Após 18 meses de recessão, a zona do euro fez propaganda, na quarta, do crescimento de 0,3% no segundo trimestre do ano, em relação aos três meses anteriores, segundo dados do Eurostat, órgão de estatísticas da União Européia.

Os países que mais contribuíram para esse resultado foram Alemanha e França, as duas maiores economias da zona do euro. A economia alemã cresceu 0,7%, e a francesa, 0,5%.

Já Itália e Espanha, terceira e quarta maiores economias da zona do euro, mantiveram retração, de respectivamente 0,2% e 0,1%. Na Holanda, o PIB se contraiu 0,2% no segundo trimestre.

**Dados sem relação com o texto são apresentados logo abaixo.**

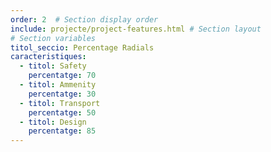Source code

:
 ```yaml
---
order: 2  # Section display order
include: projecte/project-features.html # Section layout
# Section variables
titol_seccio: Percentage Radials
caracteristiques:
  - titol: Safety
    percentatge: 70
  - titol: Ammenity
    percentatge: 30
  - titol: Transport
    percentatge: 50
  - titol: Design
    percentatge: 85
---
```

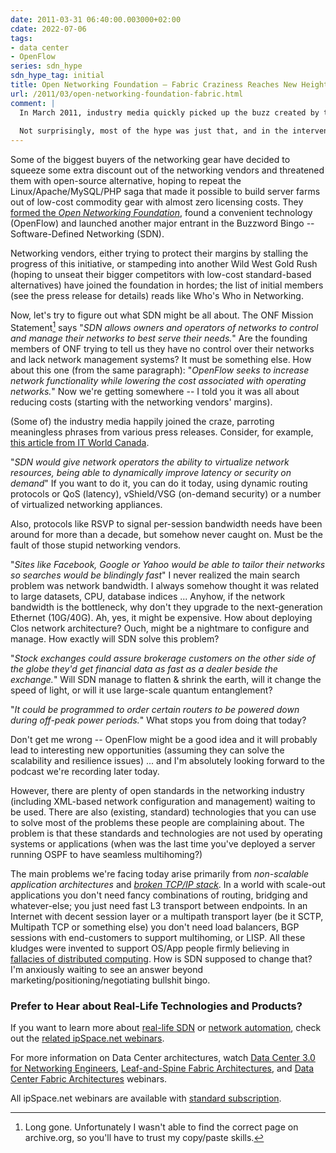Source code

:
 ```yaml
---
date: 2011-03-31 06:40:00.003000+02:00
cdate: 2022-07-06
tags:
- data center
- OpenFlow
series: sdn_hype
sdn_hype_tag: initial
title: Open Networking Foundation – Fabric Craziness Reaches New Heights
url: /2011/03/open-networking-foundation-fabric.html
comment: |
  In March 2011, industry media quickly picked up the buzz created by the Open Networking Foundation (ONF) press releases and started exaggerating the already extravagant claims made by ONF, prompting me to write the following blog post.
  
  Not surprisingly, most of the hype was just that, and in the intervening years ONF dropped OpenFlow like a hot potato, while most everyone refocused on things that really matter like network automation.
---
```

Some of the biggest buyers of the networking gear have decided to squeeze some extra discount out of the networking vendors and threatened them with open-source alternative, hoping to repeat the Linux/Apache/MySQL/PHP saga that made it possible to build server farms out of low-cost commodity gear with almost zero licensing costs. They [formed the *Open Networking Foundation*](https://opennetworking.org/news-and-events/press-releases/onf-formed-to-speed-network-innovation/), found a convenient technology (OpenFlow) and launched another major entrant in the Buzzword Bingo -- Software-Defined Networking (SDN).

Networking vendors, either trying to protect their margins by stalling the progress of this initiative, or stampeding into another Wild West Gold Rush (hoping to unseat their bigger competitors with low-cost standard-based alternatives) have joined the foundation in hordes; the list of initial members (see the press release for details) reads like Who's Who in Networking.
<!--more-->
Now, let's try to figure out what SDN might be all about. The ONF Mission Statement[^LG] says "*SDN allows owners and operators of networks to control and manage their networks to best serve their needs.*" Are the founding members of ONF trying to tell us they have no control over their networks and lack network management systems? It must be something else. How about this one (from the same paragraph): "*OpenFlow seeks to increase network functionality while lowering the cost associated with operating networks.*" Now we're getting somewhere -- I told you it was all about reducing costs (starting with the networking vendors' margins).

[^LG]: Long gone. Unfortunately I wasn't able to find the correct page on archive.org, so you'll have to trust my copy/paste skills.
 
(Some of) the industry media happily joined the craze, parroting meaningless phrases from various press releases. Consider, for example, [this article from IT World Canada](http://www.itworldcanada.com/news/the-next-revolution-in-networking-is-months-away/142810).

"*SDN would give network operators the ability to virtualize network resources, being able to dynamically improve latency or security on demand*" If you want to do it, you can do it today, using dynamic routing protocols or QoS (latency), vShield/VSG (on-demand security) or a number of virtualized networking appliances.

Also, protocols like RSVP to signal per-session bandwidth needs have been around for more than a decade, but somehow never caught on. Must be the fault of those stupid networking vendors.

"*Sites like Facebook, Google or Yahoo would be able to tailor their networks so searches would be blindingly fast*" I never realized the main search problem was network bandwidth. I always somehow thought it was related to large datasets, CPU, database indices \... Anyhow, if the network bandwidth is the bottleneck, why don't they upgrade to the next-generation Ethernet (10G/40G). Ah, yes, it might be expensive. How about deploying Clos network architecture? Ouch, might be a nightmare to configure and manage. How exactly will SDN solve this problem?

"*Stock exchanges could assure brokerage customers on the other side of the globe they'd get financial data as fast as a dealer beside the exchange.*" Will SDN manage to flatten & shrink the earth, will it change the speed of light, or will it use large-scale quantum entanglement?

"*It could be programmed to order certain routers to be powered down during off-peak power periods.*" What stops you from doing that today?

Don't get me wrong -- OpenFlow might be a good idea and it will probably lead to interesting new opportunities (assuming they can solve the scalability and resilience issues) \... and I'm absolutely looking forward to the podcast we're recording later today.

However, there are plenty of open standards in the networking industry (including XML-based network configuration and management) waiting to be used. There are also (existing, standard) technologies that you can use to solve most of the problems these people are complaining about. The problem is that these standards and technologies are not used by operating systems or applications (when was the last time you've deployed a server running OSPF to have seamless multihoming?)

The main problems we're facing today arise primarily from *non-scalable application architectures* and [*broken TCP/IP stack*](https://blog.ipspace.net/2009/08/what-went-wrong-tcpip-lacks-session.html). In a world with scale-out applications you don't need fancy combinations of routing, bridging and whatever-else; you just need fast L3 transport between endpoints. In an Internet with decent session layer or a multipath transport layer (be it SCTP, Multipath TCP or something else) you don't need load balancers, BGP sessions with end-customers to support multihoming, or LISP. All these kludges were invented to support OS/App people firmly believing in [fallacies of distributed computing](http://en.wikipedia.org/wiki/Fallacies_of_Distributed_Computing). How is SDN supposed to change that? I'm anxiously waiting to see an answer beyond marketing/positioning/negotiating bullshit bingo.

### Prefer to Hear about Real-Life Technologies and Products?

If you want to learn more about [real-life SDN](https://www.ipspace.net/SDN) or [network automation](https://www.ipspace.net/Roadmap/Network_Automation_webinars), check out the [related ipSpace.net webinars](https://www.ipspace.net/Webinar_roadmaps).

For more information on Data Center architectures, watch [Data Center 3.0 for Networking Engineers](https://www.ipspace.net/DC30), [Leaf-and-Spine Fabric Architectures](https://www.ipspace.net/Leaf-and-Spine_Fabric_Architectures), and [Data Center Fabric Architectures](https://www.ipspace.net/Data_Center_Fabrics) webinars.

All ipSpace.net webinars are available with [standard subscription](https://www.ipspace.net/Subscription).
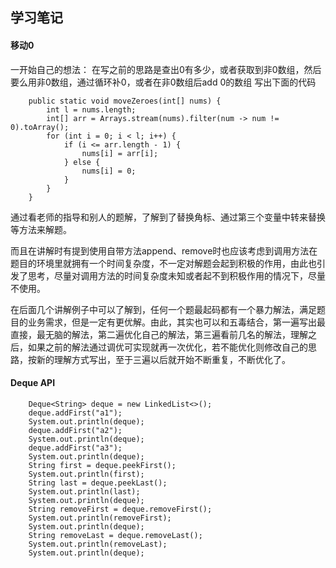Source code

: ## 学习笔记

#### 移动0
一开始自己的想法：
在写之前的思路是查出0有多少，或者获取到非0数组，然后要么用非0数组，通过循环补0，或者在非0数组后add 0的数组
写出下面的代码
```
    public static void moveZeroes(int[] nums) {
        int l = nums.length;
        int[] arr = Arrays.stream(nums).filter(num -> num != 0).toArray();
        for (int i = 0; i < l; i++) {
            if (i <= arr.length - 1) {
                nums[i] = arr[i];
            } else {
                nums[i] = 0;
            }
        }
    }
```
通过看老师的指导和别人的题解，了解到了替换角标、通过第三个变量中转来替换等方法来解题。

而且在讲解时有提到使用自带方法append、remove时也应该考虑到调用方法在题目的环境里就拥有一个时间复杂度，不一定对解题会起到积极的作用，由此也引发了思考，尽量对调用方法的时间复杂度未知或者起不到积极作用的情况下，尽量不使用。

在后面几个讲解例子中可以了解到，任何一个题最起码都有一个暴力解法，满足题目的业务需求，但是一定有更优解。由此，其实也可以和五毒结合，第一遍写出最直接，最无脑的解法，第二遍优化自己的解法，第三遍看前几名的解法，理解之后，如果之前的解法通过调优可实现就再一次优化，若不能优化则修改自己的思路，按新的理解方式写出，至于三遍以后就开始不断重复，不断优化了。


#### Deque API 

```
    Deque<String> deque = new LinkedList<>();
    deque.addFirst("a1");
    System.out.println(deque);
    deque.addFirst("a2");
    System.out.println(deque);
    deque.addFirst("a3");
    System.out.println(deque);
    String first = deque.peekFirst();
    System.out.println(first);
    String last = deque.peekLast();
    System.out.println(last);
    System.out.println(deque);
    String removeFirst = deque.removeFirst();
    System.out.println(removeFirst);
    System.out.println(deque);
    String removeLast = deque.removeLast();
    System.out.println(removeLast);
    System.out.println(deque);
```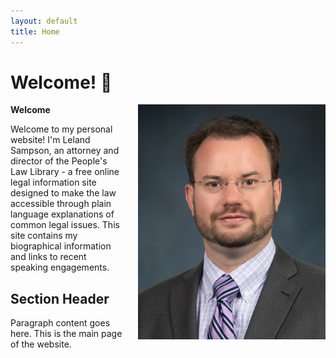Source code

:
 ```yaml
---
layout: default
title: Home
---
```


# Welcome! 🎉

<img src="images/sampson-headshot-small.jpg" alt="Leland Sampson headshot" style="float: right; margin: 0 0 20px 20px; max-width: 300px;">

**Welcome**

Welcome to my personal website! I'm Leland Sampson, an attorney and director of the People's Law Library - a free online legal information site designed to make the law accessible through plain language explanations of common legal issues. This site contains my biographical information and links to recent speaking engagements.

## Section Header

Paragraph content goes here. This is the main page of the website.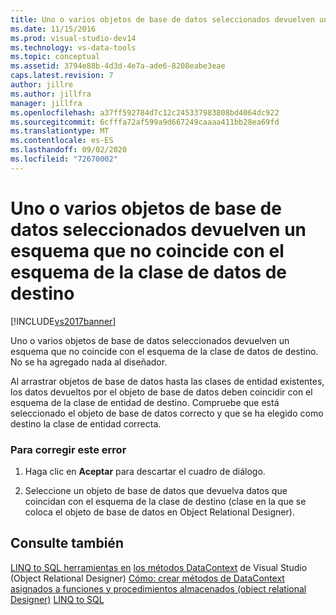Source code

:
 ```yaml
---
title: Uno o varios objetos de base de datos seleccionados devuelven un esquema que no coincide con el esquema de la clase de destino | Microsoft Docs
ms.date: 11/15/2016
ms.prod: visual-studio-dev14
ms.technology: vs-data-tools
ms.topic: conceptual
ms.assetid: 3794e88b-4d3d-4e7a-ade6-8208eabe3eae
caps.latest.revision: 7
author: jillre
ms.author: jillfra
manager: jillfra
ms.openlocfilehash: a37ff592784d7c12c245337983808bd4064dc922
ms.sourcegitcommit: 6cfffa72af599a9d667249caaaa411bb28ea69fd
ms.translationtype: MT
ms.contentlocale: es-ES
ms.lasthandoff: 09/02/2020
ms.locfileid: "72670002"
---
```

# <a name="one-or-more-selected-database-objects-return-a-schema-that-does-not-match-the-schema-of-the-target-class"></a>Uno o varios objetos de base de datos seleccionados devuelven un esquema que no coincide con el esquema de la clase de datos de destino
[!INCLUDE[vs2017banner](../includes/vs2017banner.md)]

Uno o varios objetos de base de datos seleccionados devuelven un esquema que no coincide con el esquema de la clase de datos de destino. No se ha agregado nada al diseñador.

 Al arrastrar objetos de base de datos hasta las clases de entidad existentes, los datos devueltos por el objeto de base de datos deben coincidir con el esquema de la clase de entidad de destino. Compruebe que está seleccionado el objeto de base de datos correcto y que se ha elegido como destino la clase de entidad correcta.

### <a name="to-correct-this-error"></a>Para corregir este error

1. Haga clic en **Aceptar** para descartar el cuadro de diálogo.

2. Seleccione un objeto de base de datos que devuelva datos que coincidan con el esquema de la clase de destino (clase en la que se coloca el objeto de base de datos en Object Relational Designer).

## <a name="see-also"></a>Consulte también
 [LINQ to SQL herramientas en](../data-tools/linq-to-sql-tools-in-visual-studio2.md) [los métodos DataContext](../data-tools/datacontext-methods-o-r-designer.md) de Visual Studio (Object Relational Designer) [Cómo: crear métodos de DataContext asignados a funciones y procedimientos almacenados (object relational Designer)](../data-tools/how-to-create-datacontext-methods-mapped-to-stored-procedures-and-functions-o-r-designer.md) [LINQ to SQL](https://msdn.microsoft.com/library/73d13345-eece-471a-af40-4cc7a2f11655)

Também registraram recessão a Bélgica (-0,2%), Suécia (-0,1%), Bulgária (-0,1%) e Chipre (-1,4%).

Porém, dados divulgados na quarta-feira pelo insuspeito jornal espanhol El País assinalam que a riqueza gerada na Europa durante o segundo trimestre deste ano ainda é inferior à do mesmo período de 2012. Medido desta forma, o Produto Interno Bruto da zona do euro caiu 0,7%.

Não por outro motivo, até Olli Rehn, comissário da União Europeia para Assuntos Econômicos e Monetários, disse que "os dados que mostram a recuperação da economia europeia não justificam a complacência".

A Confederação da Indústria Alemã (BDI) chegou até a baixar sua previsão de crescimento para este ano, de 0,8% para 0,5%. E o diretor executivo da BDI, Markus Kerber, disse em Berlim que 0,5% é "muito pouco para um país como a Alemanha".

O aumento de 0,7% do PIB, verificado na Alemanha, não é considerado por Kerber um motivo para comemoração. "Esse desempenho não é considerado satisfatório pela BDI", sublinhou.

"Não devemos esquecer que o primeiro trimestre foi muito ruim", alerta o economista Christoph Schmidt, presidente do Instituto de Pesquisa Econômica da Renânia-Vestfália. Ele atribui parte do bom resultado na Alemanha no 2º semestre à sazonalidade, devido ao fim do inverno europeu. O grupo prevê um aumento do PIB alemão em 0,3% para 2013.

O desemprego na Europa continua em níveis recordes, com uma média de 12,3% no mês de junho com Espanha e Grécia com mais de um quarto da população ativa sem trabalho.